Atlantis – David Gibbins

De nos jours, au large de la Grèce, alors qu’ils recherchent une épave minoenne susceptible de confirmer la suprématie maritime des Minoens à l’âge de bronze, Jack Howard et son ami Costa Kazantzakis remontent des entrailles de la Méditerranée un disque en or massif sur lequel sont inscrits des signes.

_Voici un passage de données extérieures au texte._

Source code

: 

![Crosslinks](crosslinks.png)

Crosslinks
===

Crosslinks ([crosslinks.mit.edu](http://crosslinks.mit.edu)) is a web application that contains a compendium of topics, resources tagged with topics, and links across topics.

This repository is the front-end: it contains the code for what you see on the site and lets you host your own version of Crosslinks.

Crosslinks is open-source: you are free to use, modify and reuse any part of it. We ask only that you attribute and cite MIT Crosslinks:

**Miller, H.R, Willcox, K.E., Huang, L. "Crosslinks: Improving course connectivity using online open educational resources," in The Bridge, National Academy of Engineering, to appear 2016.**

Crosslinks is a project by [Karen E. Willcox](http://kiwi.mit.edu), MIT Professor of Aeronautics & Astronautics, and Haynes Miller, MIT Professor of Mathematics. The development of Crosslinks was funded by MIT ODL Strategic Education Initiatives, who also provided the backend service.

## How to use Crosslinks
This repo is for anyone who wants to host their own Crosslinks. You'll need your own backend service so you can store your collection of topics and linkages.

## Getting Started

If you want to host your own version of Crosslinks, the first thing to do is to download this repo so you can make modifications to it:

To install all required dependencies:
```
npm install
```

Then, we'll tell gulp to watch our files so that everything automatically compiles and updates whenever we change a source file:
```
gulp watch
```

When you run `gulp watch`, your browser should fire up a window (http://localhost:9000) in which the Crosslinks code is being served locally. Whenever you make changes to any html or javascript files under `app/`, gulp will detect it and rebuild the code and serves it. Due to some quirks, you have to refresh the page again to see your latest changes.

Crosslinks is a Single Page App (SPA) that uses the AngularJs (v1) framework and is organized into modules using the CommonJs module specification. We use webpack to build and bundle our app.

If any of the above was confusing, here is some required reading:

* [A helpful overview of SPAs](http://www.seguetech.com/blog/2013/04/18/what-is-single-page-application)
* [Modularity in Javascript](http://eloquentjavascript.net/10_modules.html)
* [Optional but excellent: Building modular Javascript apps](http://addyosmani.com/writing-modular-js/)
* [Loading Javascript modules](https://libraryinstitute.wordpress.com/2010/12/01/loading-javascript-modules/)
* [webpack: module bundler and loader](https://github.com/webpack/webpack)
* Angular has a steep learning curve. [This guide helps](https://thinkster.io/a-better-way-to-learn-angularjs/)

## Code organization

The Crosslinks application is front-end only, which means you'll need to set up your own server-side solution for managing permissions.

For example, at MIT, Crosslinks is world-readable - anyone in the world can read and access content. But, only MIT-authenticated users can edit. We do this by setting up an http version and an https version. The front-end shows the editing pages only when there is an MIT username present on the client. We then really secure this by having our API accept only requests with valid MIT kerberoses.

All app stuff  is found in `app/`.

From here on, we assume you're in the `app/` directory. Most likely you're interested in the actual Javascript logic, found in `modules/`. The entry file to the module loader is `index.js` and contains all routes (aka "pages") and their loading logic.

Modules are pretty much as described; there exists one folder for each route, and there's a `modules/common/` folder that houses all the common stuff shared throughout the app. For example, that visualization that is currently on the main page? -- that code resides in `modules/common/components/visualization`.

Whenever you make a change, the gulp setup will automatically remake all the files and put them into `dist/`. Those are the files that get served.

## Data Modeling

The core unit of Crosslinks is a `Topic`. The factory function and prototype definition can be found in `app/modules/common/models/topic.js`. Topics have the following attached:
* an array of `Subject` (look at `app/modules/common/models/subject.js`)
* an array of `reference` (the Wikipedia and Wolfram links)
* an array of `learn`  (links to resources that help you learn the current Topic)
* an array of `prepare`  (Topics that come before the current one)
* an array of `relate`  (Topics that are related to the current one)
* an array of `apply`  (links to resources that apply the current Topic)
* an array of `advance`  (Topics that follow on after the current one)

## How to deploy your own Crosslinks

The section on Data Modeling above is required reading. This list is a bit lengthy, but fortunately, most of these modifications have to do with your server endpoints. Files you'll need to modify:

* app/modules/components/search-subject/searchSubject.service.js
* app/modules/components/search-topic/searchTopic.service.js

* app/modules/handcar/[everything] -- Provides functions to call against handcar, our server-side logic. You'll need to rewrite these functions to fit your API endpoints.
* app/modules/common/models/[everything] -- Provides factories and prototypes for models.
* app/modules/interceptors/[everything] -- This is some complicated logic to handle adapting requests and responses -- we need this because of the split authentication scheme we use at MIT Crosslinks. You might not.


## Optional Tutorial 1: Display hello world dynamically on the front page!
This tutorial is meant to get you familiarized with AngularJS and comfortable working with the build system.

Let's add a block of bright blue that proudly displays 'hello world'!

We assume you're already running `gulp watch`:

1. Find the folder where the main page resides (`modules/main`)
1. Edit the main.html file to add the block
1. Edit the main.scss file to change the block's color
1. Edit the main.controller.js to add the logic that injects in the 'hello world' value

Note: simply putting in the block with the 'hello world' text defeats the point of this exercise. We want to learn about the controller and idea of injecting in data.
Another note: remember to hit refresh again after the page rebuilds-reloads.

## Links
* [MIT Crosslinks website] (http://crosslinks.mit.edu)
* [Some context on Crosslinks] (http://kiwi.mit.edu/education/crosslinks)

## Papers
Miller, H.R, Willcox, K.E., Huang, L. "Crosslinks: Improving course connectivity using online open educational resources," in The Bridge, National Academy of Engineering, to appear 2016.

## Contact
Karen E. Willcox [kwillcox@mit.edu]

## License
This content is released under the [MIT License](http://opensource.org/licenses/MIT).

Au même moment, à deux cents kilomètres au sud d’Alexandrie, le Professeur Maurice Hiebermeyer découvre sur le corps d’une momie égyptienne un papyrus mentionnant « Atlantis ». Les deux hommes, qui ont fait leurs études à Cambridge, se retrouvent à l’Institut archéologique d’Alexandrie pour confronter leurs découvertes. Nous y faisons la connaissance du Docteur Katya Svetlamova, de l’Institut paléographique de Moscou, qui est une spécialiste de la légende de l’Atlantide. Le papyrus révèle bientôt la situation de l’Atlantide mais les scientifiques se demandent ce qu’un texte grec pouvait bien faire en Egypte six siècles avant Jésus Christ, c’est-à-dire plus de deux cents ans avant l’arrivée d’Alexandre le Grand.
Dillon, le doyen, pense immédiatement à un fragment du manuscrit de Solon le Législateur. Celui-ci rendait compte de ses visites au grand prêtre Saïs. Se l’étant fait dérober, il aurait raconté une histoire peu exacte de l’Atlantide, une histoire qui aurait ensuite été déformée de génération en génération. D’où l’impossibilité de retrouver la cité mythique.   Plus tard, au large de la Turquie, on met à jour une cité engloutie du néolithique. Les hypothèses vont bon train : ce peut-il que ce soient là les traces du Déluge cité dans la Bible ? Ce peut-il que la brusque montée des eaux soit à l’origine de migrations qui ont engendrées les civilisations ? L’hypothèse selon laquelle l’indo-européen proviendrait de la Mer Noire corroborerait cela. L’équipe se lance donc dans l’étude des fonds marins, en évitant de tomber dans les pièges diplomatiques générés par les tensions entre Georgiens, Turcs et Russes. Une grande aventure qui commence par l’exploration d’un sous-marin nucléaire russe coincé dans les vestiges de l’Atlantide, se poursuit par la découverte de cette cité millénaire et se termine par une remontée en apnée. Claustrophobes s’abstenir ! Cette épopée est un mélange de Vingt mille Lieus sous les mers et de Voyage au centre de la Terre. Dans une très imposante Note de l’auteur, et à l’instar de Michel Benoît pour Le Secret du Treizième apôtre, David Gibbins met en miroir l’état des recherches et ce qui a été romancé concernant la cité mythique de l’Atlantide. Son hypothèse consiste à relier le Déluge de la Bible et la disparition de l’Atlantide. L’auteur est Docteur en archéologie à Cambridge et fait autorité dans le domaine passionnant des civilisations disparues. Un roman qui se lit comme on boit du lait, à condition de privilégier l’érudition à l’action car celle-ci n’est pas le premier ingrédient utilisé par l’écrivain. Il rend cependant très bien cette impression d’enfermement qui nous prend dès notre entrée dans le sous-marin abandonné.

Save

Une réflexion au sujet de « Atlantis – David Gibbins »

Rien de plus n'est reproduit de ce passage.